PCP defende debate público sobre Campo de Tiro em Alter

PCP defende debate público sobre Campo de Tiro em Alter

A anunciada construção do Campo de Tiro da Força Aérea em Alter foi um dos assuntos centrais na reunião da Direção Regional do Alentejo do PCP, ocorrida na terça-feira, dia 5, em Évora. O partido acredita que a proposta poderá gerar impactos significativos no desenvolvimento econômico, ambiental e social no distrito de Portalegre.

Por meio de um comunicado, os comunistas argumentam que a decisão “tem de ser bem ponderada e sobretudo tendo em conta as suas várias implicações”, sinalizando possíveis consequências em áreas agrícolas e pecuárias, além de projetos industriais e turísticos.

O PCP ressalta também que os terrenos propostos para a possível instalação militar se localizam “entre dois eixos rodoviários principais (IC13 e IP2)”, considerando fundamental avaliar se o projeto poderá comprometer futuras expansões urbanas ou outras infraestrutura essenciais para o distrito.

Outra preocupação expressa refere-se ao impacto ambiental da infraestrutura.
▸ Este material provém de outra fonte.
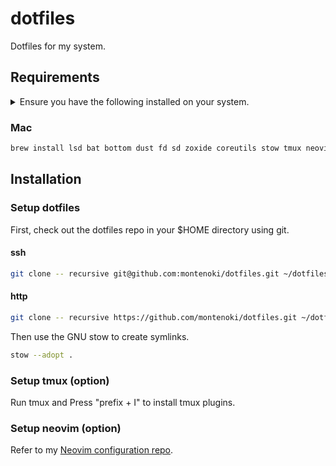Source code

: <!-- markdownlint-disable MD013 -->
<!-- markdownlint-disable MD033 -->
<!-- markdownlint-disable MD033 -->

# dotfiles

Dotfiles for my system.

## Requirements

<details closed>

<summary>
  Ensure you have the following installed on your system.
</summary>

- **coreutils** (mac): GNU File, Shell, and Text utilities

- **stow**: Organize software neatly under a single directory tree (e.g. /usr/local)

- **tmux**: Terminal multiplexer

- **neovim**: Ambitious Vim-fork focused on extensibility and agility

- **lsd**: Clone of ls with colorful output, file type icons, and more

- **bat**: Clone of cat(1) with syntax highlighting and Git integration

- **bottom**: Yet another cross-platform graphical process/system monitor

- **dust**: More intuitive version of du in rust

- **fd**: Simple, fast and user-friendly alternative to find

- **sd**: Intuitive find & replace CLI

- **zoxide**: Shell extension to navigate your filesystem faster

</details>

### Mac

```bash
brew install lsd bat bottom dust fd sd zoxide coreutils stow tmux neovim
```

## Installation

### Setup dotfiles

First, check out the dotfiles repo in your $HOME directory using git.

#### ssh

```bash
git clone -- recursive git@github.com:montenoki/dotfiles.git ~/dotfiles && cd ~/dotfiles
```

#### http

```bash
git clone -- recursive https://github.com/montenoki/dotfiles.git ~/dotfiles && cd ~/dotfiles
```

Then use the GNU stow to create symlinks.

```bash
stow --adopt .
```

### Setup tmux (option)

Run tmux and Press "prefix + I" to install tmux plugins.

### Setup neovim (option)

Refer to my [Neovim configuration repo](https://github.com/montenoki/nvim).
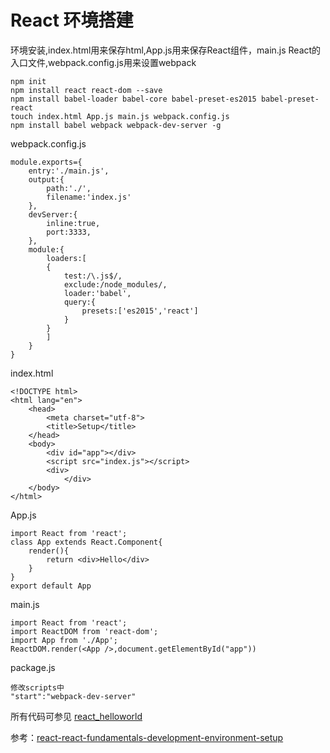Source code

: # React 环境搭建


环境安装,index.html用来保存html,App.js用来保存React组件，main.js React的入口文件,webpack.config.js用来设置webpack

```
npm init
npm install react react-dom --save
npm install babel-loader babel-core babel-preset-es2015 babel-preset-react
touch index.html App.js main.js webpack.config.js
npm install babel webpack webpack-dev-server -g
```

webpack.config.js

```
module.exports={
	entry:'./main.js',
    output:{
    	path:'./',
        filename:'index.js'
    },
    devServer:{
    	inline:true,
        port:3333,
    },
    module:{
    	loaders:[
        {
        	test:/\.js$/,
            exclude:/node_modules/,
            loader:'babel',
            query:{
            	presets:['es2015','react']
            }
        }
        ]
    }	
}
```
index.html
```
<!DOCTYPE html>
<html lang="en">
	<head>
		<meta charset="utf-8">
		<title>Setup</title>
	</head>
	<body>
		<div id="app"></div>
		<script src="index.js"></script>
		<div>
			</div>
	</body>
</html>
```

App.js
```
import React from 'react';
class App extends React.Component{
	render(){
    	return <div>Hello</div>
    }
}
export default App
```
main.js
```
import React from 'react';
import ReactDOM from 'react-dom';
import App from './App';
ReactDOM.render(<App />,document.getElementById("app"))
```
package.js
```
修改scripts中
"start":"webpack-dev-server"
```
所有代码可参见 [react_helloworld](https://gitlab.com/zhaojkun/react_helloworld)

参考：[react-react-fundamentals-development-environment-setup](https://egghead.io/lessons/react-react-fundamentals-development-environment-setup)
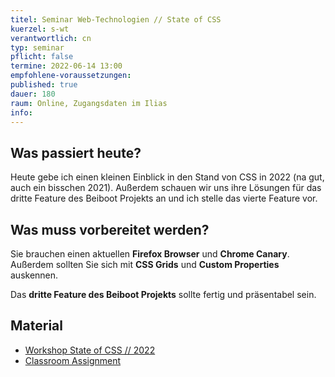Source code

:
 ```yaml
---
titel: Seminar Web-Technologien // State of CSS
kuerzel: s-wt
verantwortlich: cn
typ: seminar
pflicht: false
termine: 2022-06-14 13:00
empfohlene-voraussetzungen: 
published: true
dauer: 180
raum: Online, Zugangsdaten im Ilias
info: 
---
```


## Was passiert heute?
Heute gebe ich einen kleinen Einblick in den Stand von CSS in 2022 (na gut, auch ein bisschen 2021). Außerdem schauen wir uns ihre Lösungen für das dritte Feature des Beiboot Projekts an und ich stelle das vierte Feature vor.

## Was muss vorbereitet werden?
Sie brauchen einen aktuellen **Firefox Browser** und **Chrome Canary**. Außerdem sollten Sie sich mit **CSS Grids** und **Custom Properties** auskennen. 

Das **dritte Feature des Beiboot Projekts** sollte fertig und präsentabel sein.

## Material

- [Workshop State of CSS // 2022](https://cnoss.github.io/my-state-of-css-2022/)
- [Classroom Assignment](https://classroom.github.com/a/CN_5aE-S)
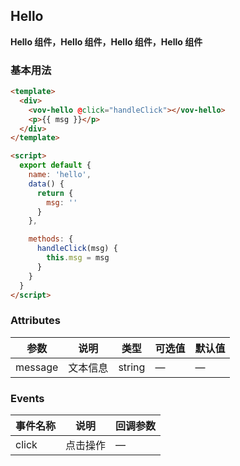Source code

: ## Hello
**Hello 组件，Hello 组件，Hello 组件，Hello 组件**
### 基本用法

```html
<template>
  <div>
    <vov-hello @click="handleClick"></vov-hello>
    <p>{{ msg }}</p>
  </div>
</template>

<script>
  export default {
    name: 'hello',
    data() {
      return {
        msg: ''
      }
    },

    methods: {
      handleClick(msg) {
        this.msg = msg
      }
    }
  }
</script>
```

### Attributes


| 参数      | 说明   | 类型     | 可选值 | 默认值 |
|---------|------|--------|-----|-----|
| message | 文本信息 | string | —   | —   |


### Events


| 事件名称  | 说明   | 回调参数 |
|-------|------|------|
| click | 点击操作 | —    |
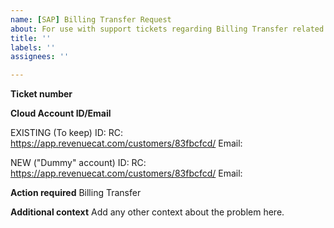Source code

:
 ```yaml
---
name: [SAP] Billing Transfer Request
about: For use with support tickets regarding Billing Transfer related requests.
title: ''
labels: ''
assignees: ''

---
```


**Ticket number**


**Cloud Account ID/Email**

EXISTING (To keep)
ID:
RC: https://app.revenuecat.com/customers/83fbcfcd/
Email: 


NEW ("Dummy" account)
ID:
RC: https://app.revenuecat.com/customers/83fbcfcd/
Email: 


**Action required**
Billing Transfer

**Additional context**
Add any other context about the problem here.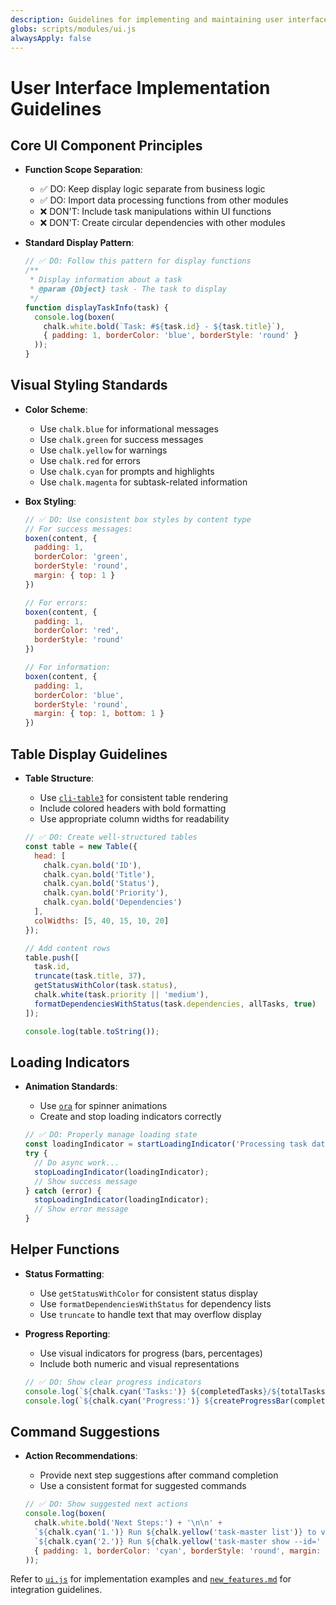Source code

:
 ```yaml
---
description: Guidelines for implementing and maintaining user interface components
globs: scripts/modules/ui.js
alwaysApply: false
---
```


# User Interface Implementation Guidelines

## Core UI Component Principles

- **Function Scope Separation**:
  - ✅ DO: Keep display logic separate from business logic
  - ✅ DO: Import data processing functions from other modules
  - ❌ DON'T: Include task manipulations within UI functions
  - ❌ DON'T: Create circular dependencies with other modules

- **Standard Display Pattern**:
  ```javascript
  // ✅ DO: Follow this pattern for display functions
  /**
   * Display information about a task
   * @param {Object} task - The task to display
   */
  function displayTaskInfo(task) {
    console.log(boxen(
      chalk.white.bold(`Task: #${task.id} - ${task.title}`),
      { padding: 1, borderColor: 'blue', borderStyle: 'round' }
    ));
  }
  ```

## Visual Styling Standards

- **Color Scheme**:
  - Use `chalk.blue` for informational messages
  - Use `chalk.green` for success messages
  - Use `chalk.yellow` for warnings
  - Use `chalk.red` for errors
  - Use `chalk.cyan` for prompts and highlights
  - Use `chalk.magenta` for subtask-related information

- **Box Styling**:
  ```javascript
  // ✅ DO: Use consistent box styles by content type
  // For success messages:
  boxen(content, { 
    padding: 1, 
    borderColor: 'green', 
    borderStyle: 'round', 
    margin: { top: 1 } 
  })

  // For errors:
  boxen(content, { 
    padding: 1, 
    borderColor: 'red', 
    borderStyle: 'round'
  })

  // For information:
  boxen(content, { 
    padding: 1, 
    borderColor: 'blue', 
    borderStyle: 'round', 
    margin: { top: 1, bottom: 1 } 
  })
  ```

## Table Display Guidelines

- **Table Structure**:
  - Use [`cli-table3`](:node_modules/cli-table3/README.md) for consistent table rendering
  - Include colored headers with bold formatting
  - Use appropriate column widths for readability

  ```javascript
  // ✅ DO: Create well-structured tables
  const table = new Table({
    head: [
      chalk.cyan.bold('ID'),
      chalk.cyan.bold('Title'),
      chalk.cyan.bold('Status'),
      chalk.cyan.bold('Priority'),
      chalk.cyan.bold('Dependencies')
    ],
    colWidths: [5, 40, 15, 10, 20]
  });
  
  // Add content rows
  table.push([
    task.id,
    truncate(task.title, 37),
    getStatusWithColor(task.status),
    chalk.white(task.priority || 'medium'),
    formatDependenciesWithStatus(task.dependencies, allTasks, true)
  ]);
  
  console.log(table.toString());
  ```

## Loading Indicators

- **Animation Standards**:
  - Use [`ora`](:node_modules/ora/readme.md) for spinner animations
  - Create and stop loading indicators correctly

  ```javascript
  // ✅ DO: Properly manage loading state
  const loadingIndicator = startLoadingIndicator('Processing task data...');
  try {
    // Do async work...
    stopLoadingIndicator(loadingIndicator);
    // Show success message
  } catch (error) {
    stopLoadingIndicator(loadingIndicator);
    // Show error message
  }
  ```

## Helper Functions

- **Status Formatting**:
  - Use `getStatusWithColor` for consistent status display
  - Use `formatDependenciesWithStatus` for dependency lists
  - Use `truncate` to handle text that may overflow display

- **Progress Reporting**:
  - Use visual indicators for progress (bars, percentages)
  - Include both numeric and visual representations
  
  ```javascript
  // ✅ DO: Show clear progress indicators
  console.log(`${chalk.cyan('Tasks:')} ${completedTasks}/${totalTasks} (${completionPercentage.toFixed(1)}%)`);
  console.log(`${chalk.cyan('Progress:')} ${createProgressBar(completionPercentage)}`);
  ```

## Command Suggestions

- **Action Recommendations**:
  - Provide next step suggestions after command completion
  - Use a consistent format for suggested commands

  ```javascript
  // ✅ DO: Show suggested next actions
  console.log(boxen(
    chalk.white.bold('Next Steps:') + '\n\n' +
    `${chalk.cyan('1.')} Run ${chalk.yellow('task-master list')} to view all tasks\n` +
    `${chalk.cyan('2.')} Run ${chalk.yellow('task-master show --id=' + newTaskId)} to view details`,
    { padding: 1, borderColor: 'cyan', borderStyle: 'round', margin: { top: 1 } }
  ));
  ```

Refer to [`ui.js`](:scripts/modules/ui.js) for implementation examples and [`new_features.md`](:.roo/rules/new_features.md) for integration guidelines. 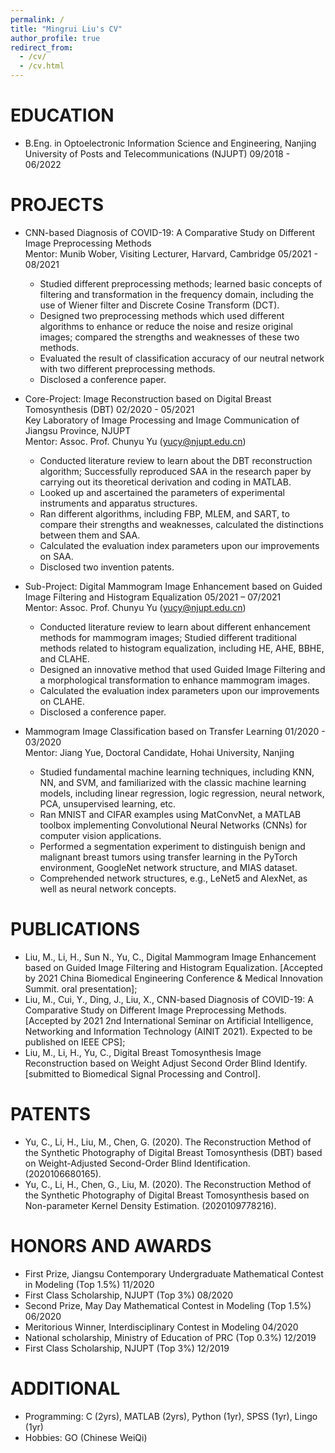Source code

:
 ```yaml
---
permalink: /
title: "Mingrui Liu's CV"
author_profile: true
redirect_from: 
  - /cv/
  - /cv.html
---
```


EDUCATION 
======
* B.Eng. in Optoelectronic Information Science and Engineering, Nanjing University of Posts and Telecommunications (NJUPT)	09/2018 - 06/2022         

PROJECTS
======
* CNN-based Diagnosis of COVID-19: A Comparative Study on Different Image Preprocessing Methods    
  Mentor: Munib Wober, Visiting Lecturer, Harvard, Cambridge	05/2021 - 08/2021   

  * Studied different preprocessing methods; learned basic concepts of filtering and transformation in the frequency domain, including the use of Wiener filter and Discrete Cosine Transform (DCT).
  * Designed two preprocessing methods which used different algorithms to enhance or reduce the noise and resize original images; compared the strengths and weaknesses of these two methods.
  * Evaluated the result of classification accuracy of our neutral network with two different preprocessing methods.
  * Disclosed a conference paper.

* Core-Project: Image Reconstruction based on Digital Breast Tomosynthesis (DBT)	02/2020 - 05/2021   
  Key Laboratory of Image Processing and Image Communication of Jiangsu Province, NJUPT    
  Mentor: Assoc. Prof. Chunyu Yu (yucy@njupt.edu.cn)

  * Conducted literature review to learn about the DBT reconstruction algorithm; Successfully reproduced SAA in the research paper by carrying out its theoretical derivation and coding in MATLAB.
  * Looked up and ascertained the parameters of experimental instruments and apparatus structures.
  * Ran different algorithms, including FBP, MLEM, and SART, to compare their strengths and weaknesses, calculated the distinctions between them and SAA.
  * Calculated the evaluation index parameters upon our improvements on SAA.
  * Disclosed two invention patents.

* Sub-Project: Digital Mammogram Image Enhancement based on Guided Image Filtering and Histogram Equalization	05/2021 – 07/2021       
  Mentor: Assoc. Prof. Chunyu Yu (yucy@njupt.edu.cn)

  * Conducted literature review to learn about different enhancement methods for mammogram images; Studied different traditional methods related to histogram equalization, including HE, AHE, BBHE, and CLAHE.
  * Designed an innovative method that used Guided Image Filtering and a morphological transformation to enhance mammogram images.
  * Calculated the evaluation index parameters upon our improvements on CLAHE.
  * Disclosed a conference paper. 

* Mammogram Image Classification based on Transfer Learning	01/2020 - 03/2020    
  Mentor: Jiang Yue, Doctoral Candidate, Hohai University, Nanjing

  * Studied fundamental machine learning techniques, including KNN, NN, and SVM, and familiarized with the classic machine learning models, including linear regression, logic regression, neural network, PCA, unsupervised learning, etc. 
  * Ran MNIST and CIFAR examples using MatConvNet, a MATLAB toolbox implementing Convolutional Neural Networks (CNNs) for computer vision applications.
  * Performed a segmentation experiment to distinguish benign and malignant breast tumors using transfer learning in the PyTorch environment, GoogleNet network structure, and MIAS dataset.
  * Comprehended network structures, e.g., LeNet5 and AlexNet, as well as neural network concepts. 

PUBLICATIONS
======
* Liu, M., Li, H., Sun N., Yu, C., Digital Mammogram Image Enhancement based on Guided Image Filtering and Histogram Equalization. [Accepted by 2021 China Biomedical Engineering Conference & Medical Innovation Summit. oral presentation];
* Liu, M., Cui, Y., Ding, J., Liu, X., CNN-based Diagnosis of COVID-19: A Comparative Study on Different Image Preprocessing Methods. [Accepted by 2021 2nd International Seminar on Artificial Intelligence, Networking and Information Technology (AINIT 2021). Expected to be published on IEEE CPS];
* Liu, M., Li, H., Yu, C., Digital Breast Tomosynthesis Image Reconstruction based on Weight Adjust Second Order Blind Identify. [submitted to Biomedical Signal Processing and Control].

PATENTS
======
* Yu, C., Li, H., Liu, M., Chen, G. (2020). The Reconstruction Method of the Synthetic Photography of Digital Breast Tomosynthesis (DBT) based on Weight-Adjusted Second-Order Blind Identification.  (2020106680165).
* Yu, C., Li, H., Chen, G., Liu, M. (2020). The Reconstruction Method of the Synthetic Photography of Digital Breast Tomosynthesis based on Non-parameter Kernel Density Estimation. (2020109778216).

HONORS AND AWARDS
======
* First Prize, Jiangsu Contemporary Undergraduate Mathematical Contest in Modeling (Top 1.5%)	11/2020
* First Class Scholarship, NJUPT (Top 3%)	08/2020
* Second Prize, May Day Mathematical Contest in Modeling (Top 1.5%)	06/2020
* Meritorious Winner, Interdisciplinary Contest in Modeling 	04/2020
* National scholarship, Ministry of Education of PRC (Top 0.3%)	12/2019
* First Class Scholarship, NJUPT (Top 3%)	  12/2019

ADDITIONAL
======
* Programming: C (2yrs), MATLAB (2yrs), Python (1yr), SPSS (1yr), Lingo (1yr) 
* Hobbies: GO (Chinese WeiQi)

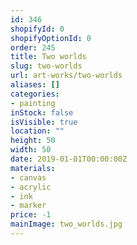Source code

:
 ```yaml
---
id: 346
shopifyId: 0
shopifyOptionId: 0
order: 245
title: Two worlds
slug: two-worlds
url: art-works/two-worlds
aliases: []
categories:
- painting
inStock: false
isVisible: true
location: ""
height: 50
width: 50
date: 2019-01-01T00:00:00Z
materials:
- canvas
- acrylic
- ink
- marker
price: -1
mainImage: two_worlds.jpg
---
```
A Direção Regional do Alentejo considera vital a realização de “rigorosos estudos de impacto ambiental”, especialmente em relação à flora, fauna e recursos hídricos na região do Alto Alentejo. Um dos pontos destacados é o aquífero que abastece as águas termais de Cabeço de Vide.

Os comunistas também criticam a maneira como o processo está sendo conduzido, acusando o Governo de falta de transparência e de excluir as comunidades e os autarcas da discussão. Segundo o comunicado, o tema “apanhou de surpresa” os eleitos locais, agentes econômicos e sociais e diversas entidades regionais. O PCP defende, portanto, um “debate e participação públicos” antes de qualquer decisão final.

Embora tenha dado ênfase ao Campo de Tiro, o PCP volta a destacar outros problemas estruturais no distrito de Portalegre, como o despovoamento e a carência de investimento público. O comunicado menciona que os dados mais recentes sobre natalidade mostram que Portalegre continua a registrar uma queda, em contraste com o crescimento nacional, o que agrava as questões demográficas da região.

No campo da saúde, os comunistas mencionam atrasos e insuficiências nas obras planejadas para o Hospital de Portalegre, além da contínua falta de médicos e outros profissionais no Serviço Nacional de Saúde no Alentejo.

O PCP critica ainda o que considera uma sucessão de anúncios governamentais sem implementação efetiva, acusando o governo PSD/CDS de priorizar “ação de propaganda” em detrimento de soluções concretas para os problemas da região.